Current Exhibitions



»Ideal Forms: Photographs by Frederick H. Evans

From April 7, 2012 through June 24, 2012 in the Entrance Gallery.

Frederick H. Evans (British, 1853 – 1943) is best known for his exquisite photographs of mediaeval cathedrals, yet his photographic output included many different subjects. Ideal Forms highlights some of his lesser known photographs and emphasizes the diversity of his work. His choices of photographic subjects reflect these wide-ranging interests and also demonstrate his skill as a photographer. No other photographer has captured ecclesiastical spaces with such emotion or enabled the platinum print to render their stones edifice so perfectly. The exhibition also features Evans's portraiture and early photo-micrographic images of plant and sea life, which will be displayed in the gallery on iPads.



»See: Untold Stories

From March 10, 2012 through September 16, 2012 in the Brackett–Clark Gallery.

Marilyn at the drive-in

George Eastman House turns to its own unparalleled collections for a survey of photography from the earliest efforts in the 19th century to the most recent techniques and aesthetics. See: Untold Stories, on view March 10 through Sept. 16, 2012, is the first of several exhibitions showcasing the collections, in an effort to share a wide variety of the little known and rarely seen.
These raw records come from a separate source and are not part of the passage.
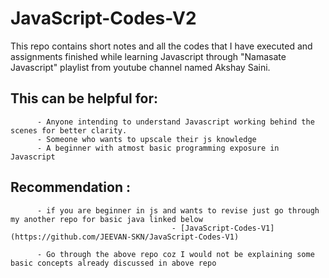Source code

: # JavaScript-Codes-V2

This repo contains short notes and all the codes that I have executed and assignments finished while learning Javascript
through "Namasate Javascript" playlist from youtube channel named Akshay Saini.

## This can be helpful for: ##
          - Anyone intending to understand Javascript working behind the scenes for better clarity.
          - Someone who wants to upscale their js knowledge 
          - A beginner with atmost basic programming exposure in Javascript

## Recommendation :
          - if you are beginner in js and wants to revise just go through my another repo for basic java linked below
                                        - [JavaScript-Codes-V1] (https://github.com/JEEVAN-SKN/JavaScript-Codes-V1)
    
          - Go through the above repo coz I would not be explaining some basic concepts already discussed in above repo
                                    
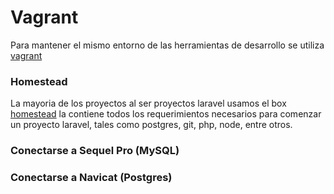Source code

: # Vagrant

Para mantener el mismo entorno de las herramientas de desarrollo se utiliza [vagrant](http://www.vagrantup.com)

### Homestead

La mayoria de los proyectos al ser proyectos laravel usamos el box [homestead](laravel.com/docs/homestead) la contiene todos los requerimientos necesarios para comenzar un proyecto laravel, tales como postgres, git, php, node, entre otros.

### Conectarse a Sequel Pro (MySQL)

### Conectarse a Navicat (Postgres)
The collection material will be presented in the way the artists intended it to be seen, in groups, sets and portfolios. Among the material shown will be a selection of prints from Ansel Adams’s first portfolios (1948-1963); proof prints by Edward Steichen; images of Marilyn Monroe by Philippe Halsman; a selection of daguerreotypes, ambrotypes, and tintypes donated to the museum by distinguished collector Donald Weber; the original 1876-1877 woodburytypes of John Thomson’s Street Life in London; dye-transfer prints by Harold Edgerton; “Roll, Jordon, Roll” by Doris Ulman made in the Sea Islands of Georgia in the early 1930s; Garry Winogrand’s “Women are Beautiful” series; Neil Winokur’s “A to Z” portfolio; and commercial work by Joel-Peter Witkin. The series also includes an extensive study of the work of noted pictorialist Frederick Evans curated by Alana West, Eastman House’s 2010 Tanenbaum Fellow.



»Ballyhoo: The Art of Selling the Movies

From March 10, 2012 through September 16, 2012 in the Brackett–Clark Annex.

Ballyhoo: The Art of Selling the Movies, part of the See: Untold Stories exhibition, highlights the innovative lobby displays, outdoor advertising, and merchant tie-ins that were a hallmark of film exhibition during the era of the corporate studio system, which was at its peak between 1925 and 1950. The images are drawn primarily from the publicity stills and photographs collected by Ray Rueby, Sr., and the studio publicity departments of Warner Bros. and Metro-Goldwyn-Mayer. During the 25 years that are the focus of this exhibition, studios devised bigger, brassier, and glitzier productions to entice patrons facing the Great Depression and a world war.  The publicity efforts that accompanied the films are, in this exhibition, the star of the show.



»Cameras from the Technology Collection

From May 5, 2005 through December 31, 2012 in the North Gallery.

Machines of Memory

"All the things the public most wants to see from the technology collection," that’s how Technology Curator Todd Gustavson describes the exhibition in the North Gallery. The display includes a variety of photographic highlights from camera obscuras through digital imaging designed to show the evolution of photography as well as its revolutions.